Why Semi-Supervised ML algorithms work well to prevent identity theft: Lydia Miller


Why Semi-Supervised ML algorithms work well to prevent identity theft: Lydia Miller

Identity fraud is a growing problem in today’s world where more and more services are fast going digital. From shopping to social interactions to medical and health services and even banking, are all digital!

According to the Identity Fraud Study by Javelin in 2018, a record 16.7 million adults in the US have experienced identity fraud. The study states that there has been a large number of fraudulent transactions, data breaches, and a high amount of identity theft.

This is where the digital identity has a key role to play as personal identity becomes tougher to verify in cyberspace. This is mainly because of the lack of trusted standards and face-face interactions and the high amount of identity frauds taking place in the digital sphere.
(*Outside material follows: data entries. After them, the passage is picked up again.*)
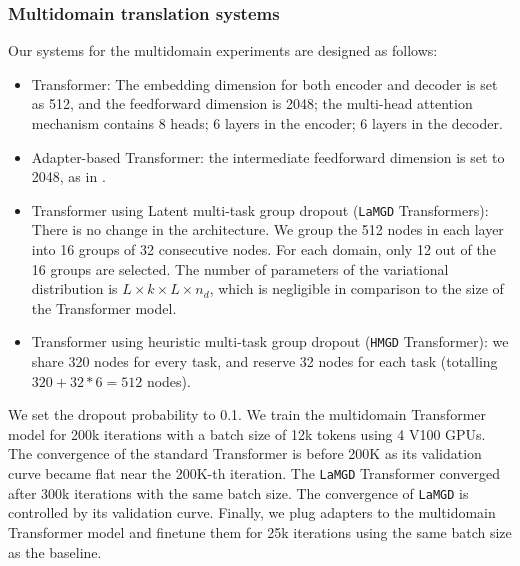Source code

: \documentclass[11pt]{article}
\newcommand{\fyDone}[1]{\done[FY]\Todo[FY:]{\textcolor{orange}{#1}}}
\newcommand{\system}[1]{\texttt{{#1}}}
\begin{document}
\subsubsection{Multidomain translation systems}
Our systems for the multidomain experiments are designed as follows:
\begin{itemize}
\item Transformer: The embedding dimension for both encoder and decoder is set as 512, and the feedforward dimension is 2048; the multi-head attention mechanism contains 8 heads; 6 layers in the encoder; 6 layers in the decoder.\fyDone{How many layers}
\item Adapter-based Transformer: the intermediate feedforward dimension is set to 2048, as in \citet{Pham21revisiting}.
\item Transformer using Latent multi-task group dropout (\system{LaMGD} Transformers):\fyDone{Explain acronym} There is no change in the architecture. We group the 512 nodes in each layer into 16 groups of 32 consecutive nodes. For each domain, only 12 out of the 16 groups are selected. The number of parameters of the variational distribution is $L\times k \times L \times n_d$, which is negligible in comparison to the size of the Transformer model.
\item Transformer using heuristic multi-task group dropout (\system{HMGD} Transformer): we share 320 nodes for every task, and reserve 32 nodes for each task (totalling $320 + 32*6 = 512$ nodes).
\end{itemize}

We set the dropout probability to 0.1. We train the multidomain Transformer model for 200k iterations with a batch size of 12k tokens using 4 V100 GPUs. The convergence of the standard Transformer is before 200K as its validation curve became flat near the 200K-th iteration. The \system{LaMGD} Transformer converged after 300k iterations with the same batch size. The convergence of \system{LaMGD} is controlled by its validation curve. Finally, we plug adapters to the multidomain Transformer model and finetune them for 25k iterations using the same batch size as the baseline.
\end{document}
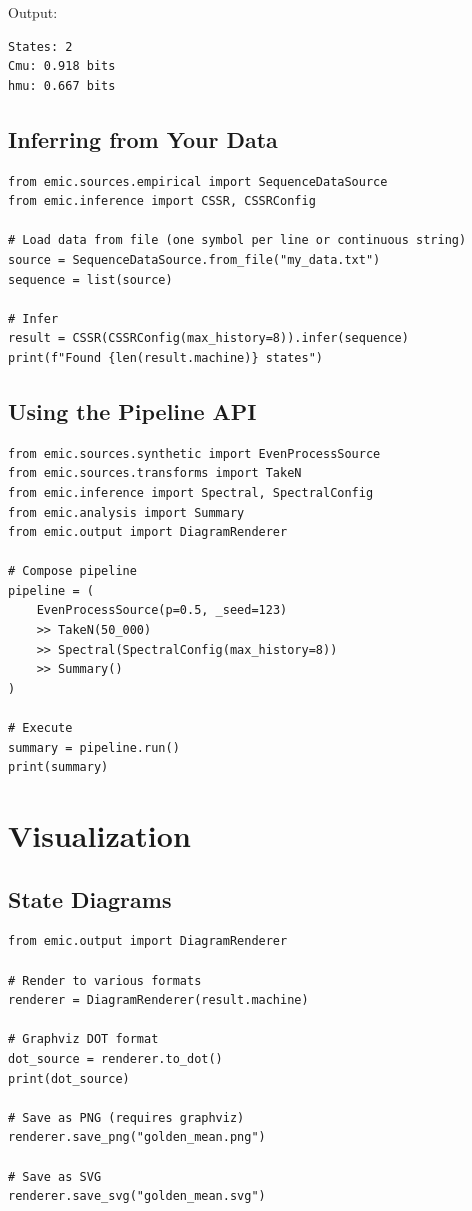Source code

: \documentclass[11pt,a4paper]{report}
\theoremstyle{definition}
\theoremstyle{plain}
\begin{document}
Output:
\begin{lstlisting}
States: 2
Cmu: 0.918 bits
hmu: 0.667 bits
\end{lstlisting}

\subsection{Inferring from Your Data}

\begin{lstlisting}[caption={Inference from file data}]
from emic.sources.empirical import SequenceDataSource
from emic.inference import CSSR, CSSRConfig

# Load data from file (one symbol per line or continuous string)
source = SequenceDataSource.from_file("my_data.txt")
sequence = list(source)

# Infer
result = CSSR(CSSRConfig(max_history=8)).infer(sequence)
print(f"Found {len(result.machine)} states")
\end{lstlisting}

\subsection{Using the Pipeline API}

\begin{lstlisting}[caption={Pipeline composition}]
from emic.sources.synthetic import EvenProcessSource
from emic.sources.transforms import TakeN
from emic.inference import Spectral, SpectralConfig
from emic.analysis import Summary
from emic.output import DiagramRenderer

# Compose pipeline
pipeline = (
    EvenProcessSource(p=0.5, _seed=123)
    >> TakeN(50_000)
    >> Spectral(SpectralConfig(max_history=8))
    >> Summary()
)

# Execute
summary = pipeline.run()
print(summary)
\end{lstlisting}

\section{Visualization}

\subsection{State Diagrams}

\begin{lstlisting}[caption={Generating state diagrams}]
from emic.output import DiagramRenderer

# Render to various formats
renderer = DiagramRenderer(result.machine)

# Graphviz DOT format
dot_source = renderer.to_dot()
print(dot_source)

# Save as PNG (requires graphviz)
renderer.save_png("golden_mean.png")

# Save as SVG
renderer.save_svg("golden_mean.svg")
\end{lstlisting}
\end{document}
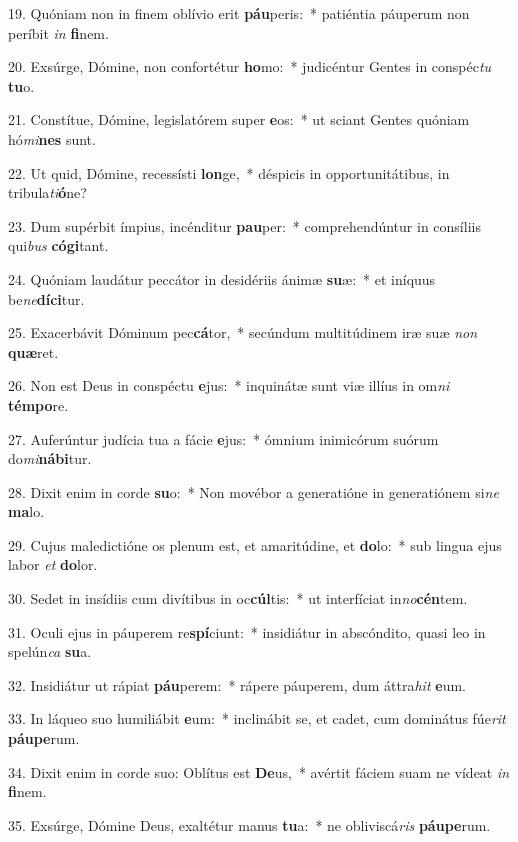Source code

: 19. Quóniam non in finem oblívio erit \textbf{páu}peris:~*  patiéntia páuperum non períbit \textit{in} \textbf{fi}nem.\

20. Exsúrge, Dómine, non confortétur \textbf{ho}mo:~*  judicéntur Gentes in conspéc\textit{tu} \textbf{tu}o.\

21. Constítue, Dómine, legislatórem super \textbf{e}os:~*  ut sciant Gentes quóniam hó\textit{mi}\textbf{nes} sunt.\

22. Ut quid, Dómine, recessísti \textbf{lon}ge,~*  déspicis in opportunitátibus, in tribula\textit{ti}\textbf{ó}ne?\

23. Dum supérbit ímpius, incénditur \textbf{pau}per:~*  comprehendúntur in consíliis qui\textit{bus} \textbf{có}\textbf{gi}tant.\

24. Quóniam laudátur peccátor in desidériis ánimæ \textbf{su}æ:~*  et iníquus be\textit{ne}\textbf{dí}\textbf{ci}tur.\

25. Exacerbávit Dóminum pec\textbf{cá}tor,~*  secúndum multitúdinem iræ suæ \textit{non} \textbf{quæ}ret.\

26. Non est Deus in conspéctu \textbf{e}jus:~*  inquinátæ sunt viæ illíus in om\textit{ni} \textbf{tém}\textbf{po}re.\

27. Auferúntur judícia tua a fácie \textbf{e}jus:~*  ómnium inimicórum suórum do\textit{mi}\textbf{ná}\textbf{bi}tur.\

28. Dixit enim in corde \textbf{su}o:~*  Non movébor a generatióne in generatiónem si\textit{ne} \textbf{ma}lo.\

29. Cujus maledictióne os plenum est, et amaritúdine, et \textbf{do}lo:~*  sub lingua ejus labor \textit{et} \textbf{do}lor.\

30. Sedet in insídiis cum divítibus in oc\textbf{cúl}tis:~*  ut interfíciat in\textit{no}\textbf{cén}tem.\

31. Oculi ejus in páuperem re\textbf{spí}ciunt:~*  insidiátur in abscóndito, quasi leo in spelún\textit{ca} \textbf{su}a.\

32. Insidiátur ut rápiat \textbf{páu}perem:~*  rápere páuperem, dum áttra\textit{hit} \textbf{e}um.\

33. In láqueo suo humiliábit \textbf{e}um:~*  inclinábit se, et cadet, cum dominátus fúe\textit{rit} \textbf{páu}\textbf{pe}rum.\

34. Dixit enim in corde suo: Oblítus est \textbf{De}us,~*  avértit fáciem suam ne vídeat \textit{in} \textbf{fi}nem.\

35. Exsúrge, Dómine Deus, exaltétur manus \textbf{tu}a:~*  ne obliviscá\textit{ris} \textbf{páu}\textbf{pe}rum.\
In a telephonic interview Lydia Miller, the Senior Director and a Leader of the digital strategy and growth analytics at Tata Consultancy, North America talked about why Identity authentication is a high priority in establishing trust between two parties in a digital space, as trust is the foundation for a thriving online business.With over 17 years of experience in successfully devising strategies to help big and small businesses worldwide integrate their services on digital platforms, Lydia has been in the forefront of digital transformations in the business world.

Role of AI in preventing identity theft

Machine learning, deep learning if used properly can be used to accurately authenticate identities at scale. By this, we mean that identity documents like driver’s license, passports are first scanned and stored in the system either remotely through mobile devices. They will then go through added authentication tests to confirm if they are genuine like microprint text and security threads, validation of special paper and ink, comparison between OCR and barcodes and magnetic strips, data validity tests, and biometrics or facial recognition to link the individual to the ID credential.
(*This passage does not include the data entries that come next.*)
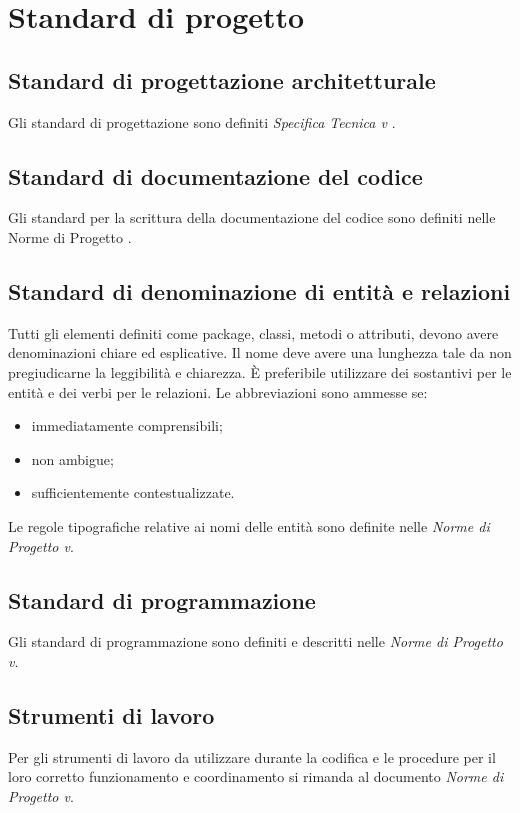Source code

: \section{Standard di progetto}

	\subsection{Standard di progettazione architetturale}
Gli standard di progettazione sono definiti \emph{Specifica Tecnica v} \VersioneST{} .

	\subsection{Standard di documentazione del codice}
Gli standard per la scrittura della documentazione del codice sono definiti nelle Norme di Progetto \VersioneNP{}.

	\subsection{Standard di denominazione di entità e relazioni}
Tutti gli elementi definiti come package, classi, metodi o attributi, devono avere
denominazioni chiare ed esplicative. Il nome deve avere una lunghezza tale da non
pregiudicarne la leggibilità e chiarezza. È preferibile utilizzare dei sostantivi per le entità e
dei verbi per le relazioni. Le abbreviazioni sono ammesse se:
\begin{itemize}
\item immediatamente comprensibili;
\item non ambigue;
\item sufficientemente contestualizzate.
\end{itemize}

Le regole tipografiche relative ai nomi delle entità sono definite nelle \emph{Norme di Progetto v}\VersioneNP{}.

	\subsection{Standard di programmazione}
Gli standard di programmazione sono definiti e descritti nelle \emph{Norme di Progetto v}\VersioneNP{}.

	\subsection{Strumenti di lavoro}
Per gli strumenti di lavoro da utilizzare durante la codifica e le procedure per il loro corretto
funzionamento e coordinamento si rimanda al documento \emph{Norme di Progetto v}\VersioneNP{}.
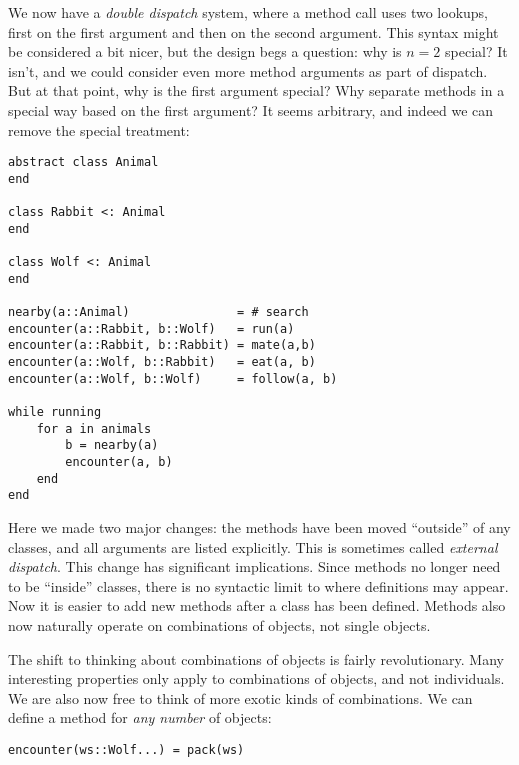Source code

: We now have a \emph{double dispatch} system, where a method call
uses two lookups, first on the first argument and then on the
second argument.
This syntax might be considered a bit nicer, but the design
begs a question: why is $n=2$ special?
It isn't, and we could consider even more method arguments as part of
dispatch.
But at that point, why is the first argument special?
Why separate methods in a special way based on the first argument?
It seems arbitrary, and indeed we can remove the special treatment:

\vspace{-3ex}
\begin{singlespace}
\begin{verbatim}
abstract class Animal
end

class Rabbit <: Animal
end

class Wolf <: Animal
end

nearby(a::Animal)               = # search
encounter(a::Rabbit, b::Wolf)   = run(a)
encounter(a::Rabbit, b::Rabbit) = mate(a,b)
encounter(a::Wolf, b::Rabbit)   = eat(a, b)
encounter(a::Wolf, b::Wolf)     = follow(a, b)

while running
    for a in animals
        b = nearby(a)
        encounter(a, b)
    end
end
\end{verbatim}
\end{singlespace}

Here we made two major changes: the methods have been moved ``outside''
of any classes, and all arguments are listed explicitly.
This is sometimes called \emph{external dispatch}.
This change has significant implications.
Since methods no longer need to be ``inside'' classes, there is no syntactic
limit to where definitions may appear.
Now it is easier to add new methods after a class has been defined.
Methods also now naturally operate on combinations of objects, not single objects.

The shift to thinking about combinations of objects is fairly revolutionary.
Many interesting properties only apply to combinations of objects, and not
individuals.
We are also now free to think of more exotic kinds of combinations.
We can define a method for \emph{any number} of objects:

\begin{verbatim}
encounter(ws::Wolf...) = pack(ws)
\end{verbatim}

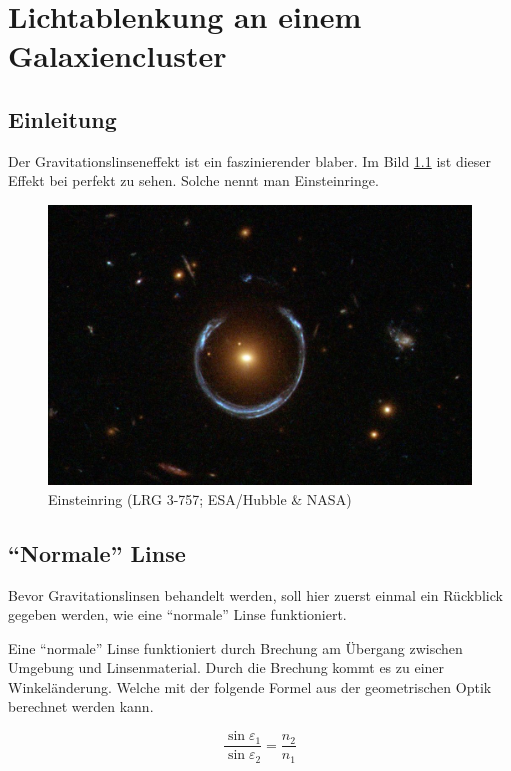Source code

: \chapter{Lichtablenkung an einem Galaxiencluster\label{chapter:thema}}
\begin{refsection}

\section{Einleitung}
Der Gravitationslinseneffekt ist ein faszinierender blaber.  Im Bild
\ref{fig:lrg3-757} ist dieser Effekt bei perfekt zu sehen.  Solche
nennt man Einsteinringe.

\begin{figure}
  \centering
  \includegraphics[width=\textwidth]{cluster/images/LRG_3-757}
  \caption{Einsteinring (LRG 3-757; ESA/Hubble \& NASA)}
  \label{fig:lrg3-757}
\end{figure}

\section{``Normale'' Linse}
Bevor Gravitationslinsen behandelt werden, soll hier zuerst einmal ein
Rückblick gegeben werden, wie eine ``normale'' Linse funktioniert.

Eine ``normale'' Linse funktioniert durch Brechung am Übergang
zwischen Umgebung und Linsenmaterial.  Durch die Brechung kommt es zu
einer Winkeländerung.  Welche mit der folgende Formel aus der
geometrischen Optik berechnet werden kann.

\begin{equation}
  \frac{\sin \varepsilon_1}{\sin \varepsilon_2} = \frac{n_2}{n_1}
\end{equation}


\end{refsection}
Using Machine learning to do the authentication makes it more efficient, quicker, and more accurate than when it’s done manually.

According to Miller, these ML solutions tend to have an automated data storing system built in. This internal data-collection mechanism is anonymous and can store all information required for authentication purposes. Since there are already hundreds of authentic samples for the machine to compare the documents with, it efficiently identifies the flaws and can say whether or not the documents entered are authentic or not.
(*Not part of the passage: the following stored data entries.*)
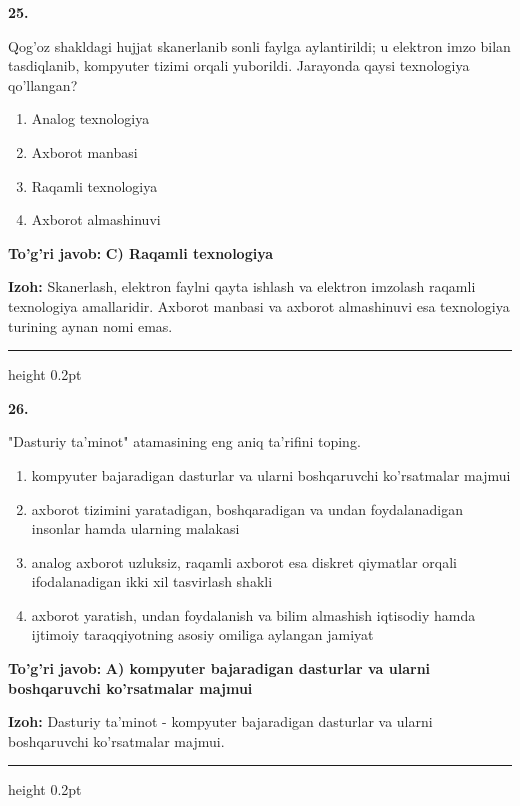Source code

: \documentclass[10pt,a4paper,oneside]{article}
\begin{document}
\noindent\textbf{\color{ink}25.}
\par
Qog'oz shakldagi hujjat skanerlanib sonli faylga aylantirildi; u elektron imzo bilan tasdiqlanib, kompyuter tizimi orqali yuborildi. Jarayonda qaysi texnologiya qo'llangan?
\begin{enumerate}[label=\Alph*),leftmargin=9mm]
\item Analog texnologiya
\item Axborot manbasi
\item Raqamli texnologiya
\item Axborot almashinuvi
\end{enumerate}
\begin{tcolorbox}[enhanced,breakable,colback=teal!4,colframe=teal!50!black,boxrule=0.5pt,arc=1.1mm,left=3mm,right=3mm,top=1.7mm,bottom=1.7mm,before skip=2mm,after skip=2mm]
\textbf{\color{teal}To'g'ri javob:} \textbf{C) Raqamli texnologiya}
\par\smallskip
\textbf{Izoh:} Skanerlash, elektron faylni qayta ishlash va elektron imzolash raqamli texnologiya amallaridir. Axborot manbasi va axborot almashinuvi esa texnologiya turining aynan nomi emas.
\end{tcolorbox}
\vspace{2mm}\hrule height 0.2pt \vspace{3mm}

\noindent\textbf{\color{ink}26.}
\par
"Dasturiy ta'minot" atamasining eng aniq ta'rifini toping.
\begin{enumerate}[label=\Alph*),leftmargin=9mm]
\item kompyuter bajaradigan dasturlar va ularni boshqaruvchi ko'rsatmalar majmui
\item axborot tizimini yaratadigan, boshqaradigan va undan foydalanadigan insonlar hamda ularning malakasi
\item analog axborot uzluksiz, raqamli axborot esa diskret qiymatlar orqali ifodalanadigan ikki xil tasvirlash shakli
\item axborot yaratish, undan foydalanish va bilim almashish iqtisodiy hamda ijtimoiy taraqqiyotning asosiy omiliga aylangan jamiyat
\end{enumerate}
\begin{tcolorbox}[enhanced,breakable,colback=teal!4,colframe=teal!50!black,boxrule=0.5pt,arc=1.1mm,left=3mm,right=3mm,top=1.7mm,bottom=1.7mm,before skip=2mm,after skip=2mm]
\textbf{\color{teal}To'g'ri javob:} \textbf{A) kompyuter bajaradigan dasturlar va ularni boshqaruvchi ko'rsatmalar majmui}
\par\smallskip
\textbf{Izoh:} Dasturiy ta'minot - kompyuter bajaradigan dasturlar va ularni boshqaruvchi ko'rsatmalar majmui.
\end{tcolorbox}
\vspace{2mm}\hrule height 0.2pt \vspace{3mm}
\end{document}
However, there is a slight catch: this means that you are only as good as your data.

“ In the real world we have different forms of ids, passports, resident cards, driving license, press cards—for a machine to understand this and the variations in them is a monumental task that requires a lot of historic data for comparison,” Miller added.

The business growth strategist and consultant who has been working with various companies big and small including Fortune 500’s-- for over 15 years-- to help them develop, a successful strategy to execute digital transformations, feels that digital id is no longer a luxury but rather a necessity but this requires a lot of data and this in itself is a challenge.

Why we need data in the development of an optimal AI solution

To carry out effective authentication of papers that have been uploaded by the user, the AI software or system requires historic metadata to make comparisons during the authentication process. This data needs to be collected and fed into the system to allow the machine learning software to train itself to detect and analyze complex patterns and output a result. By this, we mean that the metadata that will be used in this process will contain information from past documents that have already been run on the system. The details will form the foundation for any analysis done by the software.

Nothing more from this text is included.